Strive for positive feedback from your disabled customers.
Staff should be alert and helpful to all customers.
Train staff to understand the importance of treating all customers with the same amount of respect and courtesy.
If a member of staff knows sign language, let the rest of the staff know.
Trainemployees to speak directly to a hearing-impaired person, not to their companion. They should speak clearly, not loudly.
Train employees to speak directly to any disabled customer, not to their companion.
Freezer and cooler doors should stay open until manually closed.
Make sure that nothing protrudes into pathways.
Appropriately space displays of merchandise for wheelchairs to maneuver through.
A cluttered store is an uncomfortable store.

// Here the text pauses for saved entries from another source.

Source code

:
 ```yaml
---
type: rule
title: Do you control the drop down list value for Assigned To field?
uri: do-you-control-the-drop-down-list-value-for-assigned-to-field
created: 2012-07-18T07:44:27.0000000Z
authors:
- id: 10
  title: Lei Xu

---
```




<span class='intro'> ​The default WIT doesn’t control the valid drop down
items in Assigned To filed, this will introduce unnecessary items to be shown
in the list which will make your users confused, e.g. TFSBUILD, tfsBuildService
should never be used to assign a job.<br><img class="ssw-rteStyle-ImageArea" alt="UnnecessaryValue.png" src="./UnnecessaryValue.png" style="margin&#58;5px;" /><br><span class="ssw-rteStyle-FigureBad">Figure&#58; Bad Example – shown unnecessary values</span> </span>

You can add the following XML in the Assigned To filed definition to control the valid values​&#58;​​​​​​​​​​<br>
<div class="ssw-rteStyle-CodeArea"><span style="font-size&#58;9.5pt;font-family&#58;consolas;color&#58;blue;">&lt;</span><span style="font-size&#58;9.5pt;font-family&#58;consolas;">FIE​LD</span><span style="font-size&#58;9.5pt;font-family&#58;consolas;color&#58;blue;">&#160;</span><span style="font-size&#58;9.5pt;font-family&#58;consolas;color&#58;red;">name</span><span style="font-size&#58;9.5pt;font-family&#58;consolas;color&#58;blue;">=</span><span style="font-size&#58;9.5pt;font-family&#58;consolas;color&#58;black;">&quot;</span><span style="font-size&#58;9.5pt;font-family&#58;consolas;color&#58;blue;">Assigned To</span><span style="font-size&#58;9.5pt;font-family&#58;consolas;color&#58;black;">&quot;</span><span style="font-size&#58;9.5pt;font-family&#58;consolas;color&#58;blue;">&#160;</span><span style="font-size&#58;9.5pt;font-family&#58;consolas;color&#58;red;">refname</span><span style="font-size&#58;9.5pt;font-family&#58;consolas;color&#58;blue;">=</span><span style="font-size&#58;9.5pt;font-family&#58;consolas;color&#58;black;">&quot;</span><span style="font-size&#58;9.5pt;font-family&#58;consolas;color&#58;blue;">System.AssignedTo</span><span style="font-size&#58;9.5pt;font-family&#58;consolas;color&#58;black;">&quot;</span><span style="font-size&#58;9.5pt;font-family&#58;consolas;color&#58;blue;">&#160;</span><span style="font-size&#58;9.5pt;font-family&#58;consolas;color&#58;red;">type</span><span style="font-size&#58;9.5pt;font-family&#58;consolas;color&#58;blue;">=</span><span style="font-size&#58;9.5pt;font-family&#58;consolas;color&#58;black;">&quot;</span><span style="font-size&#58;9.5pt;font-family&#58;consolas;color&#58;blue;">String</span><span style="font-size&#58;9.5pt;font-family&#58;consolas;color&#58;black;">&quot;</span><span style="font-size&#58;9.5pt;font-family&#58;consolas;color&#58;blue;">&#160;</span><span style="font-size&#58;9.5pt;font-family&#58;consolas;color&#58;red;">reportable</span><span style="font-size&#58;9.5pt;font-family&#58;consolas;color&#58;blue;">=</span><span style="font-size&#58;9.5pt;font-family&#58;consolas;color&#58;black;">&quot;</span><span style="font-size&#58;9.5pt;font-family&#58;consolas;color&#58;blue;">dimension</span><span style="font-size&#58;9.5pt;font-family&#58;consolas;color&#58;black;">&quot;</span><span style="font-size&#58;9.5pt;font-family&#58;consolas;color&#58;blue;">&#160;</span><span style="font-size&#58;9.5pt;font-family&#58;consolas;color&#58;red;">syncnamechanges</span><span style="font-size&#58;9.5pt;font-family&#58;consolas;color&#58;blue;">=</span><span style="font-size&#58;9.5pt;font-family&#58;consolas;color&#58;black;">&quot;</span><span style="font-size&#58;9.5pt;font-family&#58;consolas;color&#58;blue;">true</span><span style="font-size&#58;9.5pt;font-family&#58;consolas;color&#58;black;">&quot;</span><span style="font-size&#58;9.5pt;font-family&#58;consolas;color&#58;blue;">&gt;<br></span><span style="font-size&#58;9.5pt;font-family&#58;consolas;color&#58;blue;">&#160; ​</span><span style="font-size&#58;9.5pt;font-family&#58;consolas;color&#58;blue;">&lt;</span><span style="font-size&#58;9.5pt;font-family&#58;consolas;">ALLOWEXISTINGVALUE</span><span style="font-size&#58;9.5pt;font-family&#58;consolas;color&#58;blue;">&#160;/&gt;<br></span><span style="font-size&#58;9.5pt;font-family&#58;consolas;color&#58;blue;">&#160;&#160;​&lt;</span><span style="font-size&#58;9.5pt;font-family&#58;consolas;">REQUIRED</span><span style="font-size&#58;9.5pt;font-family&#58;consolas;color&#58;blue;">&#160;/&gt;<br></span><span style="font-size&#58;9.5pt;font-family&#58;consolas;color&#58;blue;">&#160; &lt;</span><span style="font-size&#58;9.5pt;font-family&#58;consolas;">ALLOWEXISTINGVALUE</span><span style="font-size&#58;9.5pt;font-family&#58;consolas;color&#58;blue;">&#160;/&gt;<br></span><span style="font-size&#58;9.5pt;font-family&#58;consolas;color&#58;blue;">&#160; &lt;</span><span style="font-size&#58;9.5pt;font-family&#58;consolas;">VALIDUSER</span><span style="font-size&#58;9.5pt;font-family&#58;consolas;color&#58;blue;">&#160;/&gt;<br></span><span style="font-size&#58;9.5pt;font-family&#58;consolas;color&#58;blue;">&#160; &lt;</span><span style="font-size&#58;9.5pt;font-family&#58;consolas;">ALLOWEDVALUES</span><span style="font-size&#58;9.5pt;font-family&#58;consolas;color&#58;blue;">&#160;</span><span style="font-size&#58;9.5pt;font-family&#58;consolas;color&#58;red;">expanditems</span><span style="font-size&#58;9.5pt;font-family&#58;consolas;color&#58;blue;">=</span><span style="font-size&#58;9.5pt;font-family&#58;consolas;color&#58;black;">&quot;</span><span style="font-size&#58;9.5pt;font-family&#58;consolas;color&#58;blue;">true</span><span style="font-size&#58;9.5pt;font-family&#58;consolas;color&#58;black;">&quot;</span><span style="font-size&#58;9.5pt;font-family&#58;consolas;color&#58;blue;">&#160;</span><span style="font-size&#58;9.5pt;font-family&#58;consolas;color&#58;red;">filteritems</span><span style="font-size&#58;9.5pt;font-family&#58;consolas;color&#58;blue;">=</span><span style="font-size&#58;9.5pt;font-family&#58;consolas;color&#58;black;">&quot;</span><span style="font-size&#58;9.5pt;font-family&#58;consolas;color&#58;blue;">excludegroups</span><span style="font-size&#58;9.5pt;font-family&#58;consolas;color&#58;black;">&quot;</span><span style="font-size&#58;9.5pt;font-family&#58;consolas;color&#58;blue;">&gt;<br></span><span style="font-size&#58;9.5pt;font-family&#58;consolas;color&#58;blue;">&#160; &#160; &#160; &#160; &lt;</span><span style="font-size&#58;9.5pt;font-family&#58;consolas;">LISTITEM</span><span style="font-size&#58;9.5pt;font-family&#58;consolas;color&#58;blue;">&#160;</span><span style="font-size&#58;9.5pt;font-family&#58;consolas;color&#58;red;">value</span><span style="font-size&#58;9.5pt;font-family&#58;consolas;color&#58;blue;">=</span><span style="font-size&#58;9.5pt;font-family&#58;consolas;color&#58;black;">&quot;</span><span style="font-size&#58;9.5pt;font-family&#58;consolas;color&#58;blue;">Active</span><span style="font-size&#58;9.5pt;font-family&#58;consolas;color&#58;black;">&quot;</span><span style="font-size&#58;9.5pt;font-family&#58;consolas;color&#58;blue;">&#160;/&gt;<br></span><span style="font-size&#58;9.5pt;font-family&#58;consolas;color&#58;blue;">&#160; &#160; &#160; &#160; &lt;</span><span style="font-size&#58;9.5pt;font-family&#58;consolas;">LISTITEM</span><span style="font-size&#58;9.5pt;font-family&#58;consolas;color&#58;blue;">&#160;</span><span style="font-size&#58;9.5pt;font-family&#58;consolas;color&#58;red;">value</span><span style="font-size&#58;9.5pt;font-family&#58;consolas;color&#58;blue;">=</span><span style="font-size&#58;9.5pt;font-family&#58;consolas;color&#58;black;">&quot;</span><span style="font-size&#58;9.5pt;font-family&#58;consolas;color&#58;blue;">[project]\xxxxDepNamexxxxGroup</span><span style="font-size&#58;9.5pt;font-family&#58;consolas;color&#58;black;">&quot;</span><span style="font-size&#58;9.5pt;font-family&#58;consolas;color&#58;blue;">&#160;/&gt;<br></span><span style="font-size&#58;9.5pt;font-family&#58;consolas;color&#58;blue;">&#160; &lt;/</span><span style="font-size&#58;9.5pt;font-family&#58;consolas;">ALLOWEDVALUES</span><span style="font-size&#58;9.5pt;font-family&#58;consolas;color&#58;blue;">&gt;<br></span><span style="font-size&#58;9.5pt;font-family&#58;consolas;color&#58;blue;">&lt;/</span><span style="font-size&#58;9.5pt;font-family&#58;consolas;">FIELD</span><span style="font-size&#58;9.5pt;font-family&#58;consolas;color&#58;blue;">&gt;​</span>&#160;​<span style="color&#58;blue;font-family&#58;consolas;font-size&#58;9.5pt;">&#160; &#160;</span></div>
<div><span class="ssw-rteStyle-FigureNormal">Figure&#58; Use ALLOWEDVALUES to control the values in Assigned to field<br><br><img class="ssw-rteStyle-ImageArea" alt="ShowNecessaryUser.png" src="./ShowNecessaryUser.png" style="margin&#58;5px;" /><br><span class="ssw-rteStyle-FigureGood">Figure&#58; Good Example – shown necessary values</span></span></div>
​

People buy more when merchandise is easy to see and reach.
Having excessive merchandise does not mean that consumers are buying more.
A comfortable shopping experience increases total sales per consumer.
Avoiding leaving unattended stacks of inventory in the aisle. Keep aisle clutter free.
If removal of a barrier is not “readily achievable,” are the goods, services, etc. made available through alternative methods? Use high-contrast colored flooring in traffic areas, such as aisle.
Provide large changing rooms with seats and appropriate level clothes hooks for wheelchair access in clothing departments. Many changing rooms do not meet ADA Code.
Checkered tiles or patterns can help a person with visual impairments find their way through a dark or complex store.
Use different color walls or patterned flooring to delineate different departments.
Different textures of carpet and flooring for help with direction and wayfinding.
Disabled Consumers love to shop locally.
Add a note on your Facebook or Website welcoming “Customers with disabilities – contact us if you need any special assistance.
Make the company’s Website user-friendly to visitors with disabilities.
Disability-friendly businesses understand the tremendous spending power of this consumer segment and do everything in their power to welcome disabled customers to their business. This list is just a beginning. Consider getting a detailed ADA Inspection and Accessibility Survey with a detail report. Always remember that if you treat the disabled community well, you will have customers for life.